▶ **WORK REQUEST**
Taking the line with "tất cả những" as the start, reproduce every line until the records end, exactly and with nothing added.

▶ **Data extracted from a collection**
((

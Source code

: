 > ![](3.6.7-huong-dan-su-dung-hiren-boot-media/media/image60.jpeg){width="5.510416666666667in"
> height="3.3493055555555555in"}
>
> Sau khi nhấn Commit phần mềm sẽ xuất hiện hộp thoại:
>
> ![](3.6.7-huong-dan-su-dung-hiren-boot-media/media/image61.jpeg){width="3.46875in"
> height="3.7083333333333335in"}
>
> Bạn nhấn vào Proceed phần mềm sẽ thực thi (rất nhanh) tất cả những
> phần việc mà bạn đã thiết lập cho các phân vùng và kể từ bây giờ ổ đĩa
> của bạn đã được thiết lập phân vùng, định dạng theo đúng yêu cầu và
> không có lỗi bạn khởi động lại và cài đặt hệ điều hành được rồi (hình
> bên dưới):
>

))

▶ **RESULT FOR THIS TASK**
> Bạn nhấn vào Proceed phần mềm sẽ thực thi (rất nhanh) tất cả những
> phần việc mà bạn đã thiết lập cho các phân vùng và kể từ bây giờ ổ đĩa
> của bạn đã được thiết lập phân vùng, định dạng theo đúng yêu cầu và
> không có lỗi bạn khởi động lại và cài đặt hệ điều hành được rồi (hình
> bên dưới):
>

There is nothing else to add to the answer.